Artificial intelligence coupled to pharmacometrics modelling to tailor malaria and tuberculosis treatment in Africa

Categories: Disease & Virus

October 20, 2025

Scarce PGx information in Africa

As a ground truth dataset, we curated PharmGKB⁷, the largest publicly available database of pharmacogenetic drug-gene interactions, and obtained a list of 1111 drugs for which there is, at least, one PGx association reported. A PGx association is characterised by a chemical-gene-variant triplet that has been reported in the scientific literature or is part of a recommendation report, for example, from the CPIC consortium. Importantly, one pair of chemical-gene can have multiple annotations if several variants from the same gene have been reported to interact with the given chemical. In addition, the association can influence the pharmacokinetics (PK) or pharmacodynamics (PD) of the drug, including efficacy, dosage and toxicity considerations. To provide an overview of the data available in PharmGKB, at this stage of the analysis we considered both PK/PD effects. Of the annotated drugs, we found that only 14.2% of them are indicated for communicable diseases (Fig. 1A). Moreover, infectious disease-related drugs have on average, less annotations per drug when compared to non-communicable diseases (Fig. 1B). These data highlight the need to increase PGx studies in infectious diseases.

**Fig. 1: Overview of PharmGKB data and African genomic variants.**

To gain a global understanding of the PharmGKB data, we identified sets of pharmacogenes that tend to co-occur across drugs.

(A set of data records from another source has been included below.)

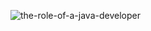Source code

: 

![the-role-of-a-java-developer](https://github.com/user-attachments/assets/2dc43188-3b9e-4c87-942d-4dd69fc3d99b)




                                   



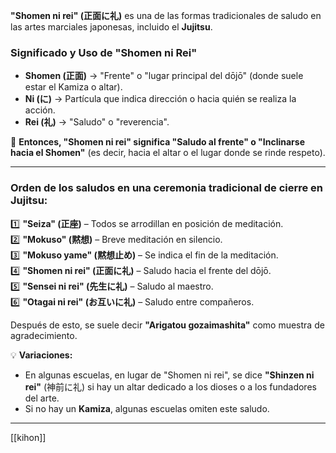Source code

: **"Shomen ni rei" (正面に礼)** es una de las formas tradicionales de saludo en las artes marciales japonesas, incluido el **Jujitsu**.

### **Significado y Uso de "Shomen ni Rei"**

- **Shomen (正面)** → "Frente" o "lugar principal del dōjō" (donde suele estar el Kamiza o altar).
- **Ni (に)** → Partícula que indica dirección o hacia quién se realiza la acción.
- **Rei (礼)** → "Saludo" o "reverencia".

🔹 **Entonces, "Shomen ni rei" significa "Saludo al frente" o "Inclinarse hacia el Shomen"** (es decir, hacia el altar o el lugar donde se rinde respeto).

---

### **Orden de los saludos en una ceremonia tradicional de cierre en Jujitsu:**

1️⃣ **"Seiza" (正座)** – Todos se arrodillan en posición de meditación.  
2️⃣ **"Mokuso" (黙想)** – Breve meditación en silencio.  
3️⃣ **"Mokuso yame" (黙想止め)** – Se indica el fin de la meditación.  
4️⃣ **"Shomen ni rei" (正面に礼)** – Saludo hacia el frente del dōjō.  
5️⃣ **"Sensei ni rei" (先生に礼)** – Saludo al maestro.  
6️⃣ **"Otagai ni rei" (お互いに礼)** – Saludo entre compañeros.

Después de esto, se suele decir **"Arigatou gozaimashita"** como muestra de agradecimiento.

💡 **Variaciones:**

- En algunas escuelas, en lugar de "Shomen ni rei", se dice **"Shinzen ni rei"** (神前に礼) si hay un altar dedicado a los dioses o a los fundadores del arte.
- Si no hay un **Kamiza**, algunas escuelas omiten este saludo.

---

[[kihon]]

In Fig. 1C, at a high level, it can be seen how drugs can be partitioned into 10 pharmacogene “signatures” (Methods), with some drugs being very specific to one signature (e.g., clavulanate and moxifloxacin) and others showing a more varied profile (e.g. ribavirin and voriconazole) (Fig. 1D). Interestingly, seemingly unrelated drugs such as tenofovir, rifampicin and pyrazinamide, shared association with the same signature (Fig. 1D) defined by pharmacogenes such as CYP2B6 and NAT2 (Fig. 1E). Of note, some signatures were specific to one or a few genes (e.g., signature 0: CYP3A4 and CYP3A5, which co-occur as expected; signature 1: CYP2D6, signature 2: CYP2C9), while others encompassed gene families (signature 3: UGTs, signature 7: HLAs).

In addition, we were interested in understanding the distribution of PharmGKB annotations by gene, in particular comparing Absorption, distribution, metabolism and excretion (ADME) vs non-ADME genes. We used a list of 283 genes curated by the PharmADME working group, defined by their involvement in the ADME processes of drugs⁸. As such, ADME genes are expected to be more frequently associated with PGx effects. Indeed, we observed that in our curated data ADME genes harbour a much higher proportion of significant annotations in PharmGKB when compared to non-ADME genes (Fig. 1F).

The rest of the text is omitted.